Sourcing from China, Part 2: Why China?
Author: bmpc
A comprehensive look at the pros and cons of doing business in China.

The Positives:


• Lower labor costs
According to a Boston Consulting Group (BCG) outsourcing report, the average hourly pay (including benefits) of production workers in China is $0.80 versus $21.86 in the United States; given the same equipment, American workers need to be 25 times more productive than their Chinese counterparts to remain competitive. Furthermore, if PRC government reforms on labor mobility succeed huge labor surpluses in the rural areas and underemployed workers at state-owned enterprises waiting in the wings may keep manufacturing wages competitive for some time.

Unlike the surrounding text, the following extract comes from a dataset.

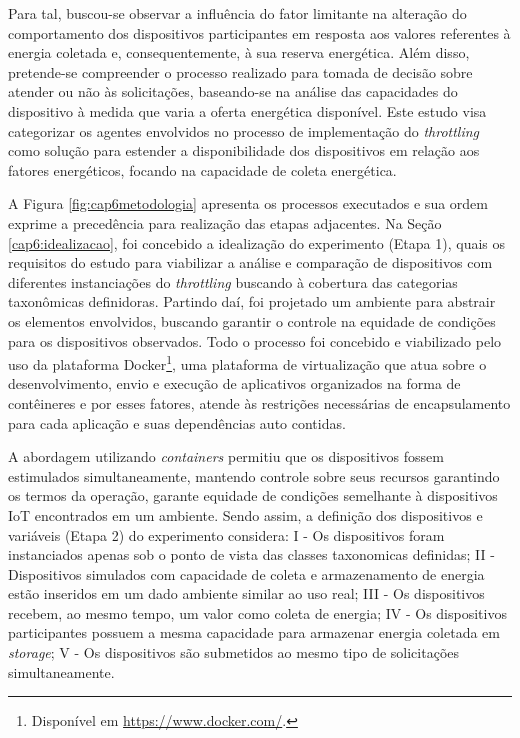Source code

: Para tal, buscou-se observar a influência do fator limitante na alteração do comportamento dos dispositivos participantes em resposta aos valores referentes à energia coletada e, consequentemente, à sua reserva energética. Além disso, pretende-se compreender o processo realizado para tomada de decisão sobre atender ou não às solicitações, baseando-se na análise das capacidades do dispositivo à medida que varia a oferta energética disponível. Este estudo visa categorizar os agentes envolvidos no processo de implementação do \textit{throttling} como solução para estender a disponibilidade dos dispositivos em relação aos fatores energéticos, focando na capacidade de coleta energética.

A Figura \ref{fig:cap6metodologia} apresenta os processos executados e sua ordem exprime a precedência para realização das etapas adjacentes. Na Seção \ref{cap6:idealizacao}, foi concebido a idealização do experimento (Etapa 1), quais os requisitos do estudo para viabilizar a análise e comparação de dispositivos com diferentes instanciações do \textit{throttling} buscando à cobertura das categorias taxonômicas definidoras. Partindo daí, foi projetado um ambiente para abstrair os elementos envolvidos, buscando garantir o controle na equidade de condições para os dispositivos observados. Todo o processo foi concebido e viabilizado pelo uso da plataforma Docker\footnote{Disponível em \url{https://www.docker.com/}.}, uma plataforma de virtualização que atua sobre o desenvolvimento, envio e execução de aplicativos organizados na forma de contêineres e por esses fatores, atende às restrições necessárias de encapsulamento para cada aplicação e suas dependências auto contidas.  

A abordagem utilizando \textit{containers} permitiu que os dispositivos fossem estimulados simultaneamente, mantendo controle sobre seus recursos garantindo os termos da operação, garante equidade de condições semelhante à dispositivos \acs{IoT} encontrados em um ambiente. Sendo assim, a definição dos dispositivos e variáveis (Etapa 2) do experimento considera:  I - Os dispositivos foram instanciados apenas sob o ponto de vista das classes taxonomicas definidas; II - Dispositivos simulados com capacidade de coleta e armazenamento de energia estão inseridos em um dado ambiente similar ao uso real; III - Os dispositivos recebem, ao mesmo tempo, um valor como coleta de energia; IV - Os dispositivos participantes possuem a mesma capacidade para armazenar energia coletada em \textit{storage}; V - Os dispositivos são submetidos ao mesmo tipo de solicitações simultaneamente.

• Long-term flexibility in production
Companies often overlook the fact that, once Chinese workers have been well trained, substituting human hands for expensive, specialized machines can actually improve the flexibility of production lines.

Proximity to downstream manufacturers
For companies that churn out intermediate goods such as auto parts, refined chemicals, and machine tools, customers (other factories) are increasingly located in China. Paradoxically, moving operations to China nowadays can lower shipping costs in addition to lowering labor costs.

Familiarity with the PRC operating environment
Companies with longer-term plans to supply the Chinese market can start with a sourcing operation, which enables them to explore their options and lay the groundwork for a move toward local production.

• Lower capital costs
For companies that plan to set up PRC manufacturing operations, land and setup costs can be a fraction of US costs, at least in the interior provinces and outside of major cities. Companies also find that using local components often minimizes input costs.

Favorable tax structures
Foreign-invested manufacturers enjoy a tax rate of 15 percent, as opposed to 33 percent for domestic enterprises, and the government rebates up to 15 percent of value-added taxes (VAT) on exports. Though the government has plans to unify the business tax structure and phase out some of these incentives, localities are likely to continue to offer incentives to lure investors.

The Negatives:


As more foreign companies move to China, they are creating nuclei of high-quality production and are challenging local factories to compete not only on price but on quality and service.
China is equally well known as a tough environment for logistics and intellectual property rights (IPR) protection and as a lackluster enforcer of legal contracts. Specific difficulties in sourcing include:

• Initial start-up time
Getting a sourcing operation up and running may take longer than you anticipate, depending on the complexity of your product and your supplier's abilities. Finding a new supplier almost always requires new molds or new lines and plenty of quality control.

• A weak intellectual property regime
Foreign companies will find IPR protection a major concern for the foreseeable future, despite promising Chinese commitments on IPR made at April's Joint Commission on Commerce and Trade meeting between senior US and PRC trade officials.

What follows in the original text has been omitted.